Associate Professor, Supervisor of Master Study,
Laboratory of Aquaculture Ecology,
Department of Aquaculture, Fisheries College, Ocean University of China
5 Yushan Road, Phone: 86-532-82032435
Qingdao 266003, Fax: 86-532-82032435
P. R. China Email: qfgao@ouc.edu.cn
EDUCATION
Bachelor of Agronomy, Aquaculture, Ocean University of Qingdao, 1993
PhD, Marine Ecology, City University of Hong Kong, 2005
RESEARCH
Research Interests:
My research focuses on aquaculture ecology, especially stable isotope ecology in aquaculture waters, including food sources of economic aquaculture species, food web analysis of aquaculture ecosystems and nutrient fluxes in aquaculture waters.
Specific Research Fields
1. Removal of farming wastes by co-cultured species in polyculture systems: evidence from stable isotopes and fatty acids
Stable isotope and fatty acid evidence for uptake of organic wastes from fish farming by green mussels: To evaluate the feasibility and capability of filter-feeding bivalves as biofilters for organic wastes derived from fish faeces and feed wastage in marine fish culture activities, a polyculture system comprising fish and green-lipped mussels (Perna viridis) was developed by transplantation of mussels into fish cages. Mussels from the same population were simultaneously transplanted to a distant reference site free of effects from fish farming activities and acted as control. After 3-month’s acclimation, samples of mussel tissue, particulate organic matter, fish feed and fish faeces were collected for measurements of carbon and nitrogen isotopic ratios, and fatty acid profiles. Enrichment of 13C and 15N in mussel tissue collected inside the fish cages as compared to those at the reference site indicated the uptake and assimilation of isotopically heavier fish feed and fish faeces. Compared with the mussels at the reference site, the pattern of fatty acid profile and single fatty acid species of mussels in fish cages also tended to be closer to the fatty acid profile of fish feed from fish farms. Based on the concentration-weighted isotope mixing model, the proportions of mussel biomass assimilated from particulate organic matter, fish feed and fish faeces to mussel dietary consumption were 68.3%, 27.5% and 4.2%, respectively. The direct uptake of organic wastes from fish farms by filter-feeding mussels is different from the consumption of phytoplanktonic biomass as the nutrient flux is shifted between these two distinct pathways.

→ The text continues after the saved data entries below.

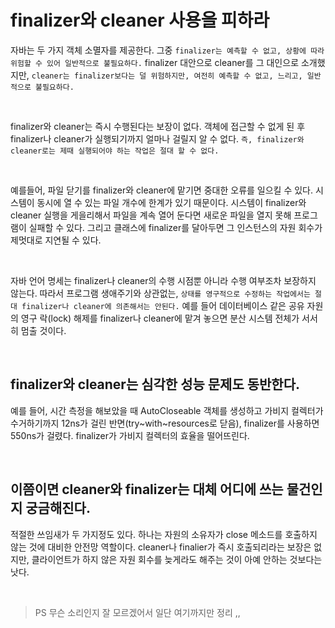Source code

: # finalizer와 cleaner 사용을 피하라

자바는 두 가지 객체 소멸자를 제공한다. 그중 `finalizer는 예측할 수 없고, 상황에 따라 위험할 수 있어 일반적으로 불필요하다.`
finalizer 대안으로 cleaner를 그 대인으로 소개했지만, `cleaner는 finalizer보다는 덜 위험하지만, 여전히 예측할 수 없고, 느리고, 일반적으로 불필요하다.`

<br>

finalizer와 cleaner는 즉시 수행된다는 보장이 없다. 객체에 접근할 수 없게 된 후 finalizer나 cleaner가 실행되기까지 얼마나 걸릴지 알 수 없다. 
`즉, finalizer와 cleaner로는 제때 실행되어야 하는 작업은 절대 할 수 없다.`

<br>

예를들어, 파일 닫기를 finalizer와 cleaner에 맡기면 중대한 오류를 일으킬 수 있다. 시스템이 동시에 열 수 있는 파일 개수에 한계가 있기 때문이다. 
시스템이 finalizer와 cleaner 실행을 게을리해서 파일을 계속 열어 둔다면 새로운 파일을 열지 못해 프로그램이 실패할 수 있다.
그리고 클래스에 finalizer를 달아두면 그 인스턴스의 자원 회수가 제멋대로 지연될 수 있다. 

<br>

자바 언어 명세는 finalizer나 cleaner의 수행 시점뿐 아니라 수행 여부조차 보장하지 않는다. 따라서 프로그램 생애주기와 상관없는, 
`상태를 영구적으로 수정하는 작업에서는 절대 finalizer나 cleaner에 의존해서는 안된다.`
예를 들어 데이터베이스 같은 공유 자원의 영구 락(lock) 해제를 finalizer나 cleaner에 맡겨 놓으면 분산 시스템 전체가 서서히 멈출 것이다.

<br>

## finalizer와 cleaner는 심각한 성능 문제도 동반한다. 

예를 들어, 시간 측정을 해보았을 때 AutoCloseable 객체를 생성하고 가비지 컬렉터가 수거하기까지 12ns가 걸린 반면(try~with~resources로 닫음), finalizer를 사용하면 550ns가 걸렸다. 
finalizer가 가비지 컬렉터의 효율을 떨어뜨린다. 

<br>

## 이쯤이면 cleaner와 finalizer는 대체 어디에 쓰는 물건인지 궁금해진다.

적절한 쓰임새가 두 가지정도 있다. 하나는 자원의 소유자가 close 메소드를 호출하지 않는 것에 대비한 안전망 역할이다. cleaner나 finalier가 즉시 호출되리라는
보장은 없지만, 클라이언트가 하지 않은 자원 회수를 늦게라도 해주는 것이 아예 안하는 것보다는 낫다.

<br>

> PS 무슨 소리인지 잘 모르겠어서 일단 여기까지만 정리 ,, 
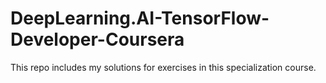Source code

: # DeepLearning.AI-TensorFlow-Developer-Coursera
This repo includes my solutions for exercises in this specialization course.
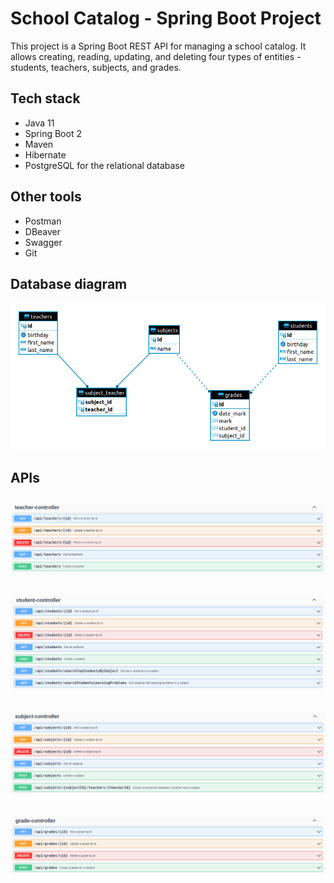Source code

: # School Catalog - Spring Boot Project

This project is a Spring Boot REST API for managing a school catalog. It allows creating, reading, updating, and deleting four types of entities - students, teachers, subjects, and grades.  

## Tech stack
- Java 11
- Spring Boot 2
- Maven 
- Hibernate 
- PostgreSQL for the relational database

## Other tools
- Postman 
- DBeaver 
- Swagger
- Git

## Database diagram
![Screenshot](https://github.com/marta32/CatalogSpring/blob/main/images/Diagram.png)



## APIs
![Screenshot](https://github.com/marta32/CatalogSpring/blob/main/images/Teacher.png)
------------
![Screenshot](https://github.com/marta32/CatalogSpring/blob/main/images/Student.png)
------------
![Screenshot](https://github.com/marta32/CatalogSpring/blob/main/images/Subject.png)
------------
![Screenshot](https://github.com/marta32/CatalogSpring/blob/main/images/Grade.png)
------------
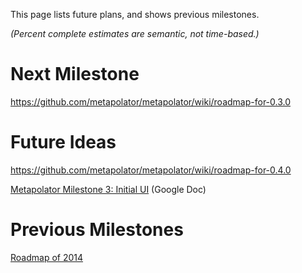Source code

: This page lists future plans, and shows previous milestones. 

_(Percent complete estimates are semantic, not time-based.)_

# Next Milestone

https://github.com/metapolator/metapolator/wiki/roadmap-for-0.3.0

# Future Ideas

https://github.com/metapolator/metapolator/wiki/roadmap-for-0.4.0

[Metapolator Milestone 3: Initial UI](https://docs.google.com/document/d/1VJb19SPiW9N_hrC_xzNe9rGzRSJ2lwNgrG2U7BnuBgw/edit) (Google Doc)

# Previous Milestones

[Roadmap of 2014](roadmap-2014)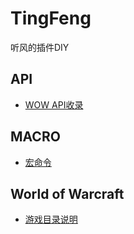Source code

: # TingFeng
听风的插件DIY


## API

- [WOW API收录](./API.md)

## MACRO

- [宏命令](./MACRO.md)

## World of Warcraft

- [游戏目录说明](./DIRREF.md)

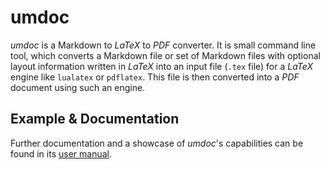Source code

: 
# umdoc

*umdoc* is a Markdown to *LaTeX* to *PDF* converter.
It is small command line tool, which converts a Markdown file or set of Markdown files with optional layout information written in *LaTeX* into an input file (`.tex` file) for a *LaTeX* engine like `lualatex` or `pdflatex`. This file is then converted into a *PDF* document using such an engine.

## Example & Documentation

Further documentation and a showcase of *umdoc*'s capabilities can be found in its [user manual](https://github.com/craflin/umdoc/releases/download/0.1.3/umdoc-0.1.3.pdf).
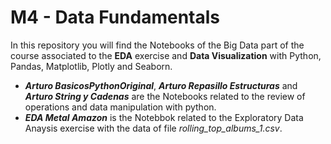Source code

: # M4 - Data Fundamentals

In this repository you will find the Notebooks of the Big Data part of the course associated to the **EDA** exercise and **Data 
Visualization** with Python, Pandas, Matplotlib, Plotly and Seaborn.

*  ***Arturo BasicosPythonOriginal***, ***Arturo Repasillo Estructuras*** and ***Arturo String y Cadenas*** are the 
Notebooks related to the review of operations and data manipulation with python.
* ***EDA Metal Amazon*** is the Notebbok related to the Exploratory Data Anaysis exercise with the data of file
*rolling_top_albums_1.csv*.


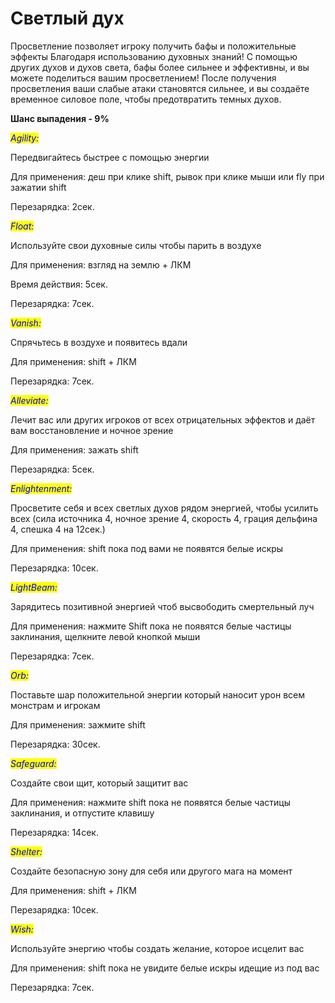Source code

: # Светлый дух

&#x20;Просветление позволяет игроку получить бафы и положительные эффекты Благодаря использованию духовных знаний! С помощью других духов и духов света, бафы более сильнее и эффективны, и вы можете поделиться вашим просветлением! После получения просветления ваши слабые атаки становятся сильнее, и вы создаёте временное силовое поле, чтобы предотвратить темных духов.

**Шанс выпадения - 9%**&#x20;

_<mark style="color:blue;">Agility:</mark>_

Передвигайтесь быстрее с помощью энергии

Для применения: деш при клике shift, рывок  при клике мыши или fly при зажатии shift

Перезарядка: 2сек.

_<mark style="color:blue;">Float:</mark>_

Используйте свои духовные силы чтобы парить в воздухе

Для применения: взгляд на землю + ЛКМ

Время действия: 5сек.

Перезарядка: 7сек.

_<mark style="color:blue;">Vanish:</mark>_

Спрячьтесь в воздухе и появитесь вдали

Для применения: shift + ЛКМ

Перезарядка: 7сек.

_<mark style="color:blue;">Alleviate:</mark>_

Лечит вас или других игроков от всех отрицательных эффектов  и даёт вам восстановление и ночное зрение

Для применения: зажать shift

Перезарядка: 5сек.

_<mark style="color:blue;">Enlightenment:</mark>_

Просветите себя и всех светлых духов рядом энергией, чтобы усилить всех (сила источника 4, ночное зрение 4, скорость 4, грация дельфина 4, спешка 4 на 12сек.)

Для применения: shift пока под вами не появятся белые искры

Перезарядка: 10сек.

_<mark style="color:blue;">LightBeam:</mark>_

Зарядитесь позитивной энергией чтоб высвободить смертельный луч

Для применения: нажмите Shift пока не появятся белые частицы заклинания, щелкните левой кнопкой мыши

Перезарядка: 7сек.

_<mark style="color:blue;">Orb:</mark>_

Поставьте шар положительной энергии который наносит урон всем монстрам и игрокам

Для применения: зажмите shift

Перезарядка: 30сек.

_<mark style="color:blue;">Safeguard:</mark>_

Создайте свои щит, который защитит вас

Для применения: нажмите shift пока не появятся белые частицы заклинания, и отпустите клавишу

Перезарядка: 14сек.

_<mark style="color:blue;">Shelter:</mark>_

Создайте безопасную зону для себя или другого мага на момент

Для применения: shift + ЛКМ

Перезарядка: 10сек.

_<mark style="color:blue;">Wish:</mark>_

Используйте энергию чтобы создать желание, которое исцелит вас

Для применения: shift пока не увидите белые искры идещие из под вас

Перезарядка: 7сек.
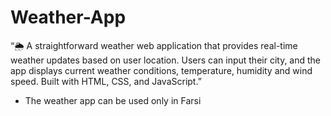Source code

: # Weather-App
 “🌦️ A straightforward weather web application that provides real-time weather updates based on user location. Users can input their city, and the app displays current weather conditions, temperature, humidity and wind speed. Built with HTML, CSS, and JavaScript.”

- The weather app can be used only in Farsi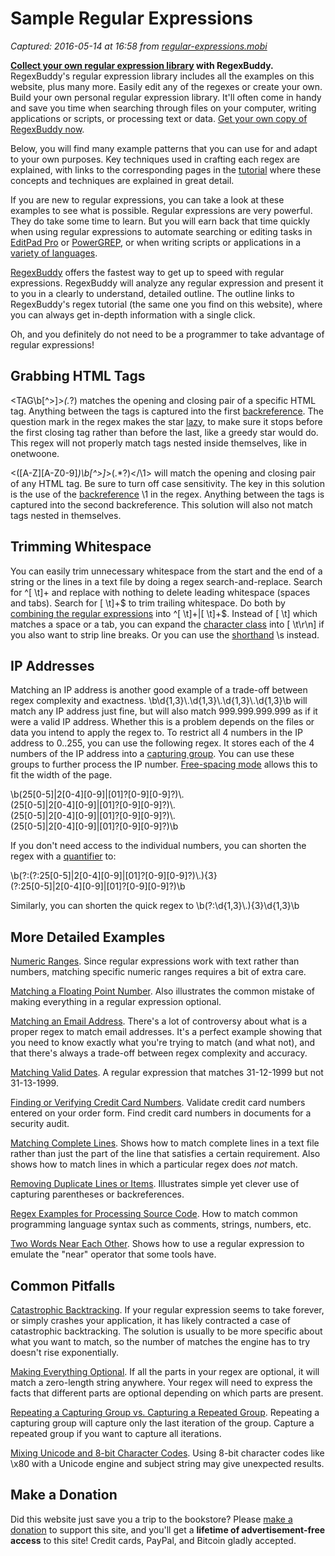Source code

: # Sample Regular Expressions

_Captured: 2016-05-14 at 16:58 from [regular-expressions.mobi](http://regular-expressions.mobi/examples.html)_

**[Collect your own regular expression library](http://www.regexbuddy.com/library.html) with RegexBuddy.**  
RegexBuddy's regular expression library includes all the examples on this website, plus many more. Easily edit any of the regexes or create your own. Build your own personal regular expression library. It'll often come in handy and save you time when searching through files on your computer, writing applications or scripts, or processing text or data. [Get your own copy of RegexBuddy now](http://www.regexbuddy.com/).

Below, you will find many example patterns that you can use for and adapt to your own purposes. Key techniques used in crafting each regex are explained, with links to the corresponding pages in the [tutorial](http://www.regular-expressions.info/tutorial.html) where these concepts and techniques are explained in great detail.

If you are new to regular expressions, you can take a look at these examples to see what is possible. Regular expressions are very powerful. They do take some time to learn. But you will earn back that time quickly when using regular expressions to automate searching or editing tasks in [EditPad Pro](http://www.regular-expressions.info/editpadpro.html) or [PowerGREP](http://www.regular-expressions.info/powergrep.html), or when writing scripts or applications in a [variety of languages](http://www.regular-expressions.info/tools.html).

[RegexBuddy](http://www.regular-expressions.info/regexbuddy.html) offers the fastest way to get up to speed with regular expressions. RegexBuddy will analyze any regular expression and present it to you in a clearly to understand, detailed outline. The outline links to RegexBuddy's regex tutorial (the same one you find on this website), where you can always get in-depth information with a single click.

Oh, and you definitely do not need to be a programmer to take advantage of regular expressions!

## Grabbing HTML Tags

<TAG\b[^>]*>(.*?)</TAG> matches the opening and closing pair of a specific HTML tag. Anything between the tags is captured into the first [backreference](http://www.regular-expressions.info/backref.html). The question mark in the regex makes the star [lazy](http://www.regular-expressions.info/repeat.html), to make sure it stops before the first closing tag rather than before the last, like a greedy star would do. This regex will not properly match tags nested inside themselves, like in <TAG>one<TAG>two</TAG>one</TAG>.

<([A-Z][A-Z0-9]*)\b[^>]*>(.*?)</\1> will match the opening and closing pair of any HTML tag. Be sure to turn off case sensitivity. The key in this solution is the use of the [backreference](http://www.regular-expressions.info/backref.html) \1 in the regex. Anything between the tags is captured into the second backreference. This solution will also not match tags nested in themselves.

## Trimming Whitespace

You can easily trim unnecessary whitespace from the start and the end of a string or the lines in a text file by doing a regex search-and-replace. Search for ^[ \t]+ and replace with nothing to delete leading whitespace (spaces and tabs). Search for [ \t]+$ to trim trailing whitespace. Do both by [combining the regular expressions](http://www.regular-expressions.info/alternation.html) into ^[ \t]+|[ \t]+$. Instead of [ \t] which matches a space or a tab, you can expand the [character class](http://www.regular-expressions.info/charclass.html) into [ \t\r\n] if you also want to strip line breaks. Or you can use the [shorthand](http://www.regular-expressions.info/shorthand.html) \s instead.

## IP Addresses

Matching an IP address is another good example of a trade-off between regex complexity and exactness. \b\d{1,3}\\.\d{1,3}\\.\d{1,3}\\.\d{1,3}\b will match any IP address just fine, but will also match 999.999.999.999 as if it were a valid IP address. Whether this is a problem depends on the files or data you intend to apply the regex to. To restrict all 4 numbers in the IP address to 0..255, you can use the following regex. It stores each of the 4 numbers of the IP address into a [capturing group](http://www.regular-expressions.info/brackets.html). You can use these groups to further process the IP number. [Free-spacing mode](http://www.regular-expressions.info/freespacing.html) allows this to fit the width of the page.

\b(25[0-5]|2[0-4][0-9]|[01]?[0-9][0-9]?)\\.  
(25[0-5]|2[0-4][0-9]|[01]?[0-9][0-9]?)\\.  
(25[0-5]|2[0-4][0-9]|[01]?[0-9][0-9]?)\\.  
(25[0-5]|2[0-4][0-9]|[01]?[0-9][0-9]?)\b

If you don't need access to the individual numbers, you can shorten the regex with a [quantifier](http://www.regular-expressions.info/repeat.html) to:

\b(?:(?:25[0-5]|2[0-4][0-9]|[01]?[0-9][0-9]?)\\.){3}  
(?:25[0-5]|2[0-4][0-9]|[01]?[0-9][0-9]?)\b

Similarly, you can shorten the quick regex to \b(?:\d{1,3}\\.){3}\d{1,3}\b

## More Detailed Examples

[Numeric Ranges](http://www.regular-expressions.info/numericranges.html). Since regular expressions work with text rather than numbers, matching specific numeric ranges requires a bit of extra care.

[Matching a Floating Point Number](http://www.regular-expressions.info/floatingpoint.html). Also illustrates the common mistake of making everything in a regular expression optional.

[Matching an Email Address](http://www.regular-expressions.info/email.html). There's a lot of controversy about what is a proper regex to match email addresses. It's a perfect example showing that you need to know exactly what you're trying to match (and what not), and that there's always a trade-off between regex complexity and accuracy.

[Matching Valid Dates](http://www.regular-expressions.info/dates.html). A regular expression that matches 31-12-1999 but not 31-13-1999.

[Finding or Verifying Credit Card Numbers](http://www.regular-expressions.info/creditcard.html). Validate credit card numbers entered on your order form. Find credit card numbers in documents for a security audit.

[Matching Complete Lines](http://www.regular-expressions.info/completelines.html). Shows how to match complete lines in a text file rather than just the part of the line that satisfies a certain requirement. Also shows how to match lines in which a particular regex does _not_ match.

[Removing Duplicate Lines or Items](http://www.regular-expressions.info/duplicatelines.html). Illustrates simple yet clever use of capturing parentheses or backreferences.

[Regex Examples for Processing Source Code](http://www.regular-expressions.info/examplesprogrammer.html). How to match common programming language syntax such as comments, strings, numbers, etc.

[Two Words Near Each Other](http://www.regular-expressions.info/near.html). Shows how to use a regular expression to emulate the "near" operator that some tools have.

## Common Pitfalls

[Catastrophic Backtracking](http://www.regular-expressions.info/catastrophic.html). If your regular expression seems to take forever, or simply crashes your application, it has likely contracted a case of catastrophic backtracking. The solution is usually to be more specific about what you want to match, so the number of matches the engine has to try doesn't rise exponentially.

[Making Everything Optional](http://www.regular-expressions.info/floatingpoint.html). If all the parts in your regex are optional, it will match a zero-length string anywhere. Your regex will need to express the facts that different parts are optional depending on which parts are present.

[Repeating a Capturing Group vs. Capturing a Repeated Group](http://www.regular-expressions.info/captureall.html). Repeating a capturing group will capture only the last iteration of the group. Capture a repeated group if you want to capture all iterations.

[Mixing Unicode and 8-bit Character Codes](http://www.regular-expressions.info/unicode8bit.html). Using 8-bit character codes like \x80 with a Unicode engine and subject string may give unexpected results.

## Make a Donation

Did this website just save you a trip to the bookstore? Please [make a donation](http://www.regular-expressions.info/donate.html) to support this site, and you'll get a **lifetime of advertisement-free access** to this site! Credit cards, PayPal, and Bitcoin gladly accepted.
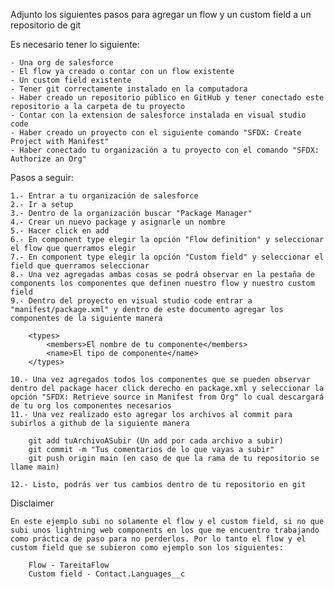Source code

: Adjunto los siguientes pasos para agregar un flow y un custom field a un repositorio de git

Es necesario tener lo siguiente:

    - Una org de salesforce
    - El flow ya creado o contar con un flow existente
    - Un custom field existente
    - Tener git correctamente instalado en la computadora
    - Haber creado un repositorio público en GitHub y tener conectado este repositorio a la carpeta de tu proyecto
    - Contar con la extension de salesforce instalada en visual studio code
    - Haber creado un proyecto con el siguiente comando "SFDX: Create Project with Manifest"
    - Haber conectado tu organización a tu proyecto con el comando "SFDX: Authorize an Org"

Pasos a seguir:

    1.- Entrar a tu organización de salesforce
    2.- Ir a setup
    3.- Dentro de la organización buscar "Package Manager"
    4.- Crear un nuevo package y asignarle un nombre
    5.- Hacer click en add
    6.- En component type elegir la opción "Flow definition" y seleccionar el flow que querramos elegir
    7.- En component type elegir la opción "Custom field" y seleccionar el field que querramos seleccionar
    8.- Una vez agregadas ambas cosas se podrá observar en la pestaña de components los componentes que definen nuestro flow y nuestro custom field
    9.- Dentro del proyecto en visual studio code entrar a "manifest/package.xml" y dentro de este documento agregar los componentes de la siguiente manera

        <types>
            <members>El nombre de tu componente</members>
            <name>El tipo de componente</name>
        </types>

    10.- Una vez agregados todos los componentes que se pueden observar dentro del package hacer click derecho en package.xml y seleccionar la opción "SFDX: Retrieve source in Manifest from Org" lo cual descargará de tu org los componentes necesarios
    11.- Una vez realizado esto agregar los archivos al commit para subirlos a github de la siguiente manera

        git add tuArchivoASubir (Un add por cada archivo a subir)
        git commit -m "Tus comentarios de lo que vayas a subir"
        git push origin main (en caso de que la rama de tu repositorio se llame main)

    12.- Listo, podrás ver tus cambios dentro de tu repositorio en git

Disclaimer

    En este ejemplo subi no solamente el flow y el custom field, si no que subi unos lightning web components en los que me encuentro trabajando como práctica de paso para no perderlos. Por lo tanto el flow y el custom field que se subieron como ejemplo son los siguientes:

        Flow - TareitaFlow
        Custom field - Contact.Languages__c
        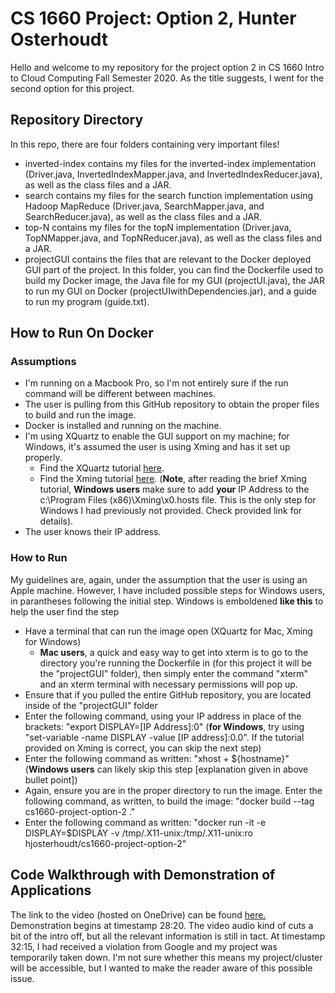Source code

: # CS 1660 Project: Option 2, Hunter Osterhoudt
Hello and welcome to my repository for the project option 2 in CS 1660 Intro to Cloud Computing Fall Semester 2020. As the title suggests, I went for the second option for this project.

## Repository Directory
In this repo, there are four folders containing very important files! 

- inverted-index contains my files for the inverted-index implementation (Driver.java, InvertedIndexMapper.java, and InvertedIndexReducer.java), as well as the class files and a JAR.
- search contains my files for the search function implementation using Hadoop MapReduce (Driver.java, SearchMapper.java, and SearchReducer.java), as well as the class files and a JAR.
- top-N contains my files for the topN implementation (Driver.java, TopNMapper.java, and TopNReducer.java), as well as the class files and a JAR.
- projectGUI contains the files that are relevant to the Docker deployed GUI part of the project. In this folder, you can find the Dockerfile used to build my Docker image, the Java file for my GUI (projectUI.java), the JAR to run my GUI on Docker (projectUIwithDependencies.jar), and a guide to run my program (guide.txt).

## How to Run On Docker
### Assumptions
- I'm running on a Macbook Pro, so I'm not entirely sure if the run command will be different between machines.
- The user is pulling from this GitHub repository to obtain the proper files to build and run the image.
- Docker is installed and running on the machine.
- I'm using XQuartz to enable the GUI support on my machine; for Windows, it's assumed the user is using Xming and has it set up properly.
    - Find the XQuartz tutorial [here](https://www.turgaykivrak.com/posts/docker-run-gui-app/).
    - Find the Xming tutorial [here](https://docs.microsoft.com/en-us/archive/blogs/jamiedalton/windows-10-docker-gui). (**Note**, after reading the brief Xming tutorial, **Windows users** make sure to add **your** IP Address to the c:\Program Files (x86)\Xming\x0.hosts file. This is the only step for Windows I had previously not provided. Check provided link for details).
- The user knows their IP address.

### How to Run
My guidelines are, again, under the assumption that the user is using an Apple machine. However, I have included possible steps for Windows users, in parantheses following the initial step. Windows is emboldened **like this** to help the user find the step
- Have a terminal that can run the image open (XQuartz for Mac, Xming for Windows)
    - **Mac users**, a quick and easy way to get into xterm is to go to the directory you're running the Dockerfile in (for this project it will be the "projectGUI" folder), then simply enter the command "xterm" and an xterm terminal with necessary permissions will pop up.
- Ensure that if you pulled the entire GitHub repository, you are located inside of the "projectGUI" folder
- Enter the following command, using your IP address in place of the brackets: "export DISPLAY=[IP Address]:0" (**for Windows**, try using "set-variable -name DISPLAY -value [IP address]:0.0". If the tutorial provided on Xming is correct, you can skip the next step)
- Enter the following command as written: "xhost + ${hostname}" (**Windows users** can likely skip this step [explanation given in above bullet point])
- Again, ensure you are in the proper directory to run the image. Enter the following command, as written, to build the image: "docker build --tag cs1660-project-option-2 ."
- Enter the following command as written: "docker run -it -e DISPLAY=$DISPLAY -v /tmp/.X11-unix:/tmp/.X11-unix:ro hjosterhoudt/cs1660-project-option-2"

## Code Walkthrough with Demonstration of Applications
The link to the video (hosted on OneDrive) can be found [here.](https://pitt-my.sharepoint.com/:v:/g/personal/hjo6_pitt_edu/EVUjH0GqBBFLosVXmDev4ioB00D8psLpQ9LPkfKg9-to9g?e=xZfkEc) Demonstration begins at timestamp 28:20. The video audio kind of cuts a bit of the intro off, but all the relevant information is still in tact. At timestamp 32:15, I had received a violation from Google and my project was temporarily taken down. I'm not sure whether this means my project/cluster will be accessible, but I wanted to make the reader aware of this possible issue.
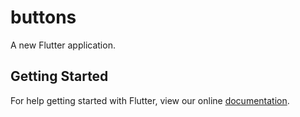# buttons

A new Flutter application.

## Getting Started

For help getting started with Flutter, view our online
[documentation](https://flutter.io/).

2. Stable isotope dynamics of aquaculture species
Turnover and fractionation of nitrogen stable isotope in tissues of grass carp with emphasis on the role of growth and metabolism: Determination of isotopic turnover rate in the various tissues of an organism is one of the essential prerequisites for tracing the food sources of consumers and for elucidating the trophic interactions in ecological studies using stable isotope analysis (SIA). Isotopic turnover and fractionation of the commercially important freshwater teleost grass carp Ctenopharyngodon idellus, however, are poorly understood so far. In the present study, we conducted a diet-switch experiment of C. idellus for three months to assess the nitrogen isotopic turnover and fractionation in different tissues of this species, including liver, muscle and gill. The results revealed that nitrogen isotopic turnover rates exhibited significant difference between tissues and increased in the sequence of gill < muscle < liver owing to the discrepancy in the metabolic activities between the tissues. The half-lives of nitrogen stable isotope turnover estimated with time- or growth-based models were, respectively, 29.9 days or 1.18-fold mass increase for liver, 68.3 days or and 1.45-fold mass increase for muscle and 115.4 days or 1.81-fold mass increase for gill. Nitrogen isotopic turnover of the grass carp was driven by both tissue replacement in the form of metabolism and net tissue increase in the form of growth. Metabolic contributions to nitrogen isotopic turnover reached approximately 70-77% for liver, whereas 86-90% contribution of growth to nitrogen isotopic turnover for gill suggested that, compared to metabolism, growth played more important role in the long-term isotopic turnover of gill with less metabolic activity. The nitrogen isotopic fractionation of all tissues was enriched by 3-4‰ relative to the nitrogen isotopic signature of the diet with significant difference between the 3 types of tissues probably owing to the different biochemical pathways and constituents between the various tissues.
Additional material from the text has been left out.